◆ **Work to complete**
The full listing, copied exactly and free of pictures, is the expected reply.

◆ **Data for the task**
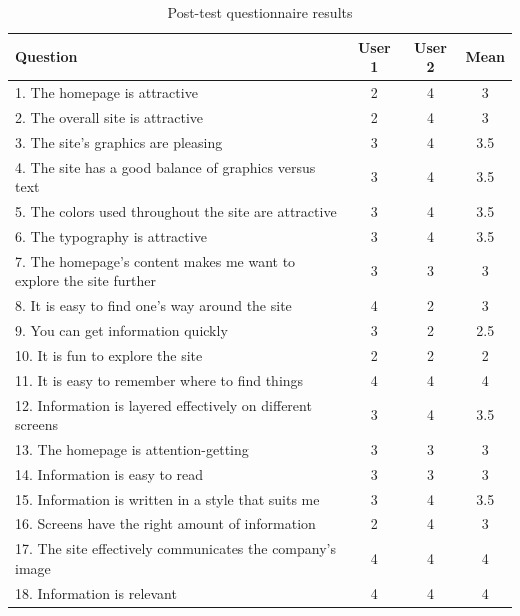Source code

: \documentclass[a4paper]{article}
\begin{document}
\begin{table}[H]
\caption{Post-test questionnaire results}
\label{table:post-test_results}
\begin{center}
\footnotesize
{}
\begin{tabular}{p{30em}| c | c | c}
\hline
\textbf{Question} & \textbf{User 1} & \textbf{User 2}  & \textbf{Mean} \\
\hline
1. The homepage is attractive                            &  2  & 4 & 3 \\
2. The overall site is attractive                        &  2  & 4 & 3  \\     
3. The site's graphics are pleasing                      &  3  & 4 & 3.5   \\
4. The site has a good balance of graphics versus text   &  3  & 4 & 3.5   \\
5. The colors used throughout the site are attractive    &  3  & 4 & 3.5   \\
6. The typography is attractive                          &  3  & 4 & 3.5   \\
7. The homepage’s content makes me want to explore the site further  & 3  &  3 & 3   \\
8. It is easy to find one’s way around the site                &  4  &  2 & 3  \\
9. You can get information quickly                             &  3  &  2 & 2.5  \\
\rowcolor{red!20}
10. It is fun to explore the site                              &  2  &  2 & 2  \\
\rowcolor{green!20}
11. It is easy to remember where to find things                &  4  &  4 & 4  \\
12. Information is layered effectively on different screens    &  3  &  4 & 3.5  \\
13. The homepage is attention-getting                          &  3  &  3 & 3  \\
14. Information is easy to read                                &  3  &  3 & 3  \\
15. Information is written in a style that suits me            &  3  &  4 & 3.5  \\
16. Screens have the right amount of information               &  2  &  4 & 3 \\
\rowcolor{green!20}
17. The site effectively communicates the company’s image      &  4  &  4 & 4  \\
\rowcolor{green!20}
18. Information is relevant                                    &  4  &  4 & 4  \\

\end{tabular}
\end{center}
\end{table}
\end{document}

◆ **Solution for this task**
Source code

: \documentclass[a4paper]{article}
\begin{document}
\begin{table}[H]
\caption{Post-test questionnaire results}
\label{table:post-test_results}
\begin{center}
\footnotesize
{}
\begin{tabular}{p{30em}| c | c | c}
\hline
\textbf{Question} & \textbf{User 1} & \textbf{User 2}  & \textbf{Mean} \\
\hline
1. The homepage is attractive                            &  2  & 4 & 3 \\
2. The overall site is attractive                        &  2  & 4 & 3  \\     
3. The site's graphics are pleasing                      &  3  & 4 & 3.5   \\
4. The site has a good balance of graphics versus text   &  3  & 4 & 3.5   \\
5. The colors used throughout the site are attractive    &  3  & 4 & 3.5   \\
6. The typography is attractive                          &  3  & 4 & 3.5   \\
7. The homepage’s content makes me want to explore the site further  & 3  &  3 & 3   \\
8. It is easy to find one’s way around the site                &  4  &  2 & 3  \\
9. You can get information quickly                             &  3  &  2 & 2.5  \\
\rowcolor{red!20}
10. It is fun to explore the site                              &  2  &  2 & 2  \\
\rowcolor{green!20}
11. It is easy to remember where to find things                &  4  &  4 & 4  \\
12. Information is layered effectively on different screens    &  3  &  4 & 3.5  \\
13. The homepage is attention-getting                          &  3  &  3 & 3  \\
14. Information is easy to read                                &  3  &  3 & 3  \\
15. Information is written in a style that suits me            &  3  &  4 & 3.5  \\
16. Screens have the right amount of information               &  2  &  4 & 3 \\
\rowcolor{green!20}
17. The site effectively communicates the company’s image      &  4  &  4 & 4  \\
\rowcolor{green!20}
18. Information is relevant                                    &  4  &  4 & 4  \\

\end{tabular}
\end{center}
\end{table}
\end{document}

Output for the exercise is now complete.